Is there any connection between Polari and Nadsat?

Solution 1:

Burgess would certainly have been aware of Polari, and may even have been inspired by it, but Nadsat is his own invention. It is a language of youth rebellion (nadsat itself is taken from the Russian "-teen" numerical suffix).

When he published A Clockwork Orange in 1962, Russia and the West were in the depths of the Cold War, and it seems likely that the choice of Russian was meant to be especially shocking to his audience. Young people normally acquire their own language stylings to distance their generation from their parents', and elements are often meant to shock and disturb the older folks. There could have been few such attempts more shocking to the elders of that period than Nadsat. Moreover, the made-up language has an ironic aspect as well, since the British political forces in the book are moving toward a totalitarian system such as existed in the Soviet Union.

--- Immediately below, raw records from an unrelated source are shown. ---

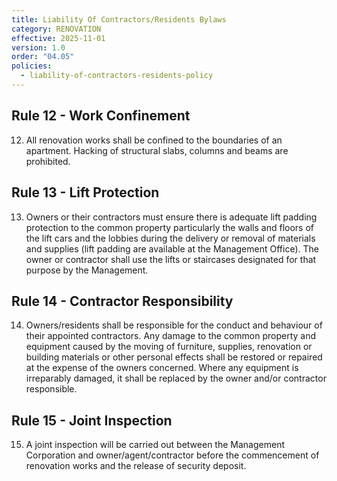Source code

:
 ```yaml
---
title: Liability Of Contractors/Residents Bylaws
category: RENOVATION
effective: 2025-11-01
version: 1.0
order: "04.05"
policies:
  - liability-of-contractors-residents-policy
---
```


## Rule 12 - Work Confinement

12) All renovation works shall be confined to the boundaries of an apartment. Hacking of structural slabs, columns and beams are prohibited.

## Rule 13 - Lift Protection

13) Owners or their contractors must ensure there is adequate lift padding protection to the common property particularly the walls and floors of the lift cars and the lobbies during the delivery or removal of materials and supplies (lift padding are available at the Management Office). The owner or contractor shall use the lifts or staircases designated for that purpose by the Management.

## Rule 14 - Contractor Responsibility

14) Owners/residents shall be responsible for the conduct and behaviour of their appointed contractors. Any damage to the common property and equipment caused by the moving of furniture, supplies, renovation or building materials or other personal effects shall be restored or repaired at the expense of the owners concerned. Where any equipment is irreparably damaged, it shall be replaced by the owner and/or contractor responsible.

## Rule 15 - Joint Inspection

15) A joint inspection will be carried out between the Management Corporation and owner/agent/contractor before the commencement of renovation works and the release of security deposit.
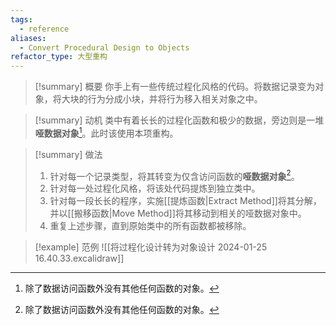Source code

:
 ```yaml
---
tags:
  - reference
aliases:
  - Convert Procedural Design to Objects
refactor_type: 大型重构
---
```

> [!summary] 概要
> 你手上有一些传统过程化风格的代码。将数据记录变为对象，将大块的行为分成小块，并将行为移入相关对象之中。

> [!summary] 动机
> 类中有着长长的过程化函数和极少的数据，旁边则是一堆**哑数据对象**[^1]。此时该使用本项重构。

> [!summary] 做法
> 1. 针对每一个记录类型，将其转变为仅含访问函数的**哑数据对象**[^1]。
> 2. 针对每一处过程化风格，将该处代码提炼到独立类中。
> 3. 针对每一段长长的程序，实施[[提炼函数|Extract Method]]将其分解，并以[[搬移函数|Move Method]]将其移动到相关的哑数据对象中。
> 4. 重复上述步骤，直到原始类中的所有函数都被移除。

> [!example] 范例
> ![[将过程化设计转为对象设计 2024-01-25 16.40.33.excalidraw]]

[^1]: 除了数据访问函数外没有其他任何函数的对象。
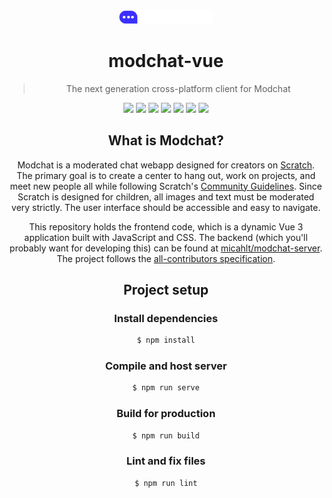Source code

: <div align="center">
<img src="src/assets/logo.png" width="150px" height="auto">

# modchat-vue

> The next generation cross-platform client for Modchat

![](https://badges.aleen42.com/src/npm.svg) ![](https://badges.aleen42.com/src/vue.svg) ![](https://badges.aleen42.com/src/javascript.svg) ![](https://img.shields.io/github/issues/micahlt/modchat-vue) ![](https://img.shields.io/github/license/micahlt/modchat-vue) ![](https://img.shields.io/twitter/url?style=social&url=https%3A%2F%2Fgithub.com%2Fmicahlt%2Fmodchat-vue) [![](https://badges.aleen42.com/src/buymeacoffee.svg)](https://buymeacoffee.com/micahlt)

## What is Modchat?
Modchat is a moderated chat webapp designed for creators on [Scratch](https://scratch.mit.edu/).  The primary goal is to create a center to hang out, work on projects, and meet new people all while following Scratch's [Community Guidelines](https://scratch.mit.edu/community_guidelines).  Since Scratch is designed for children, all images and text must be moderated very strictly.  The user interface should be accessible and easy to navigate.  

This repository holds the frontend code, which is a dynamic Vue 3 application built with JavaScript and CSS.  The backend (which you'll probably want for developing this) can be found at [micahlt/modchat-server](https://github.com/micahlt/modchat-server).  The project follows the [all-contributors specification](https://allcontributors.org/docs/en/specification).  

## Project setup
### Install dependencies
```bash
$ npm install
```

### Compile and host server
```bash
$ npm run serve
```

### Build for production
```bash
$ npm run build
```

### Lint and fix files
```bash
$ npm run lint
```
</div>
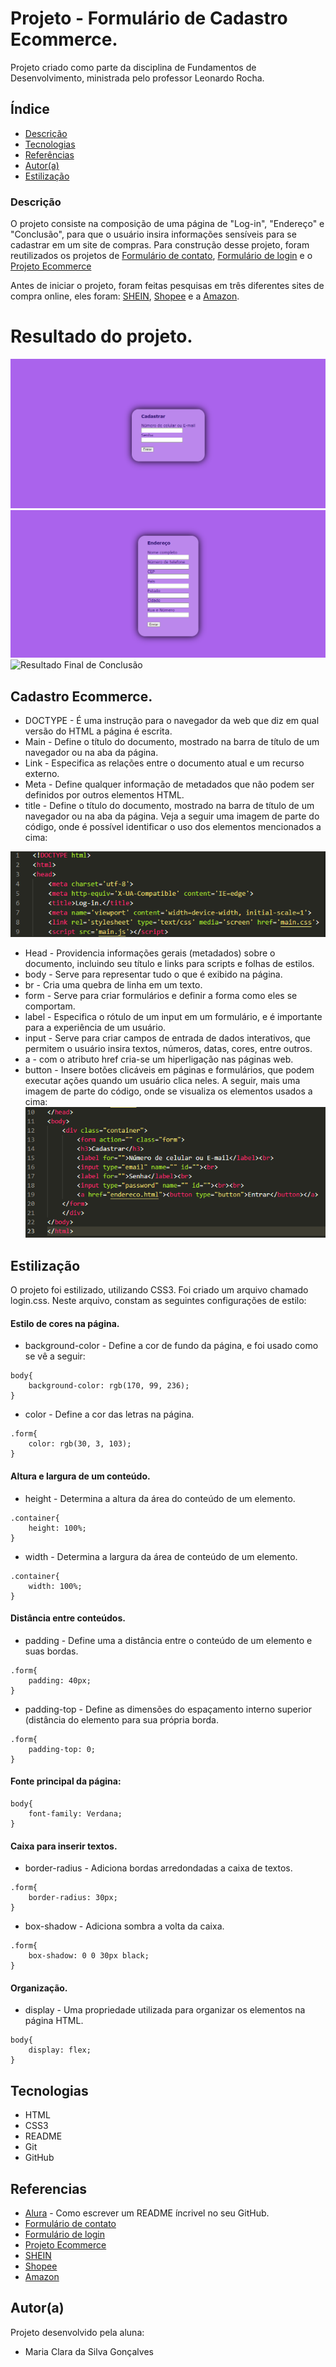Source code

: # Projeto - Formulário de Cadastro Ecommerce.

Projeto criado como parte da disciplina de Fundamentos de Desenvolvimento, ministrada pelo professor Leonardo Rocha.

## Índice

* [Descrição](#descrição)
* [Tecnologias](#tecnologias)
* [Referências](#referencias)
* [Autor(a)](#autora)
* [Estilização](#estilização)

### Descrição

O projeto consiste na composição de uma página de "Log-in", "Endereço" e "Conclusão", para que o usuário insira informações sensíveis para se cadastrar em um site de compras. Para construção desse projeto, foram reutilizados os projetos de [Formulário de contato](https://github.com/gMariaC/form-contato), [Formulário de login](https://github.com/gMariaC/projeto-login) e o [Projeto Ecommerce](https://github.com/gMariaC/projeto-ecommerce)

Antes de iniciar o projeto, foram feitas pesquisas em três diferentes sites de compra online, eles foram: [SHEIN](https://br.shein.com), [Shopee](https://shopee.com.br) e a [Amazon](https://www.amazon.com.br).

# Resultado do projeto.

![Resultado Final do Projeto](img/resultado-login.png)
![Resultado Final do Endereço](img/resultado-endereco.png)
![Resultado Final de Conclusão](img/resultado-conclusão.png)

## Cadastro Ecommerce.

* DOCTYPE - É uma instrução para o navegador da web que diz em qual versão do HTML a página é escrita.
* Main - Define o título do documento, mostrado na barra de título de um navegador ou na aba da página.
* Link - Especifica as relações entre o documento atual e um recurso externo.
* Meta - Define qualquer informação de metadados que não podem ser definidos por outros elementos HTML.
* title - Define o título do documento, mostrado na barra de título de um navegador ou na aba da página.
Veja a seguir uma imagem de parte do código, onde é possível identificar o uso dos elementos mencionados a cima:

![Estrutura do Index](img/estrutura-index.png)

* Head - Providencia informações gerais (metadados) sobre o documento, incluindo seu título e links para scripts e folhas de estilos.
* body - Serve para representar tudo o que é exibido na página.
* br - Cria uma quebra de linha em um texto.
* form - Serve para criar formulários e definir a forma como eles se comportam.
* label - Especifica o rótulo de um input em um formulário, e é importante para a experiência de um usuário.
* input - Serve para criar campos de entrada de dados interativos, que permitem o usuário insira textos, números, datas, cores, entre outros.
* a - com o atributo href cria-se um hiperligação nas páginas web.
* button - Insere botões clicáveis em páginas e formulários, que podem executar ações quando um usuário clica neles.
A seguir, mais uma imagem de parte do código, onde se visualiza os elementos usados a cima:
![](img/estrutura-elementos.png)

## Estilização

O projeto foi estilizado, utilizando CSS3. Foi criado um arquivo chamado login.css. Neste arquivo, constam as seguintes configurações de estilo:

#### Estilo de cores na página.
* background-color - Define a cor de fundo da página, e foi usado como se vê a seguir:
```
body{
    background-color: rgb(170, 99, 236);
}
```
* color - Define a cor das letras na página.
```
.form{
    color: rgb(30, 3, 103);
}
```

#### Altura e largura de um conteúdo.
* height - Determina a altura da área do conteúdo de um elemento.
```
.container{
    height: 100%;
}
```
* width - Determina a largura da área de conteúdo de um elemento.
```
.container{
    width: 100%;
}
```

#### Distância entre conteúdos.
* padding - Define uma a distância entre o conteúdo de um elemento e suas bordas.
```
.form{
    padding: 40px;
}
```
* padding-top - Define as dimensões do espaçamento interno superior (distância do elemento para sua própria borda.
```
.form{
    padding-top: 0;
}
```

#### Fonte principal da página:
```
body{
    font-family: Verdana;
}
```

#### Caixa para inserir textos.
* border-radius - Adiciona bordas arredondadas a caixa de textos.
```
.form{
    border-radius: 30px;
}
``` 
* box-shadow - Adiciona sombra a volta da caixa.
```
.form{
    box-shadow: 0 0 30px black;
}
```

#### Organização.
* display - Uma propriedade utilizada para organizar os elementos na página HTML.
```
body{
    display: flex;
}
```

## Tecnologias

* HTML
* CSS3
* README
* Git
* GitHub

## Referencias

* [Alura](https://www.alura.com.br/artigos/escrever-bom-readme) - Como escrever um README íncrivel no seu GitHub.
* [Formulário de contato](https://github.com/gMariaC/form-contato)
* [Formulário de login](https://github.com/gMariaC/projeto-login)
* [Projeto Ecommerce](https://github.com/gMariaC/projeto-ecommerce)
* [SHEIN](https://br.shein.com)
* [Shopee](https://shopee.com.br)
* [Amazon](https://www.amazon.com.br)

## Autor(a)

Projeto desenvolvido pela aluna:
* Maria Clara da Silva Gonçalves
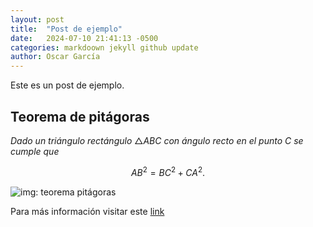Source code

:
 ```yaml
---
layout: post
title:  "Post de ejemplo"
date:   2024-07-10 21:41:13 -0500
categories: markdoown jekyll github update
author: Oscar García
---
```

Este es un post de ejemplo.

## Teorema de pitágoras

*Dado un triángulo rectángulo* $\triangle ABC$ *con ángulo recto en el punto* $C$ *se cumple que*

$$AB^2 = BC^2 + CA^2.$$

<img src="/comoHacerUnBlog/assets/tma_pitagoras.png" alt="img: teorema pitágoras">

Para más información visitar este [link][Teorema de Pitágoras en Wikipedia]

[Teorema de Pitágoras en Wikipedia]: https://es.wikipedia.org/wiki/Teorema_de_Pitágoras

Burgess was himself a linguist by training and a polyglot (he translated Eliot's The Wasteland into Persian, for example, and other works into Malay). He also created the Stone Age "language" used in the film Quest for Fire, and wrote a critical exegesis of James Joyce's use of language (Re:Joyce). So to say that he "borrowed" from Polari (which your own referenced article reports as comprising Italian, British rhyming slang and thieves' cant — no Russian there) is somewhat misguided, I think, or at least barking up the wrong древо. The resemblance between the two "languages" is only in that they are used for roughly the same purpose — to establish and maintain in-group/out-group identity and status.

Solution 2:

From the Wikipedia article for 'A Clockwork Orange':

The book, narrated by Alex, contains many words in a slang argot which Burgess invented for the book, called Nadsat. It is a mix of modified Slavic words, rhyming slang, derived Russian (like baboochka), and words invented by Burgess himself. For instance, these terms have the following meanings in Nadsat: droog = friend; korova = cow; gulliver ('golova') = head; malchick or malchickiwick = boy; soomka = sack or bag; Bog = God; khorosho ('horrorshow') = good; prestoopnick = criminal; rooka ('rooker') = hand; cal = crap; veck ('chelloveck') = man or guy; litso = face; malenky = little; and so on. Compare Polari.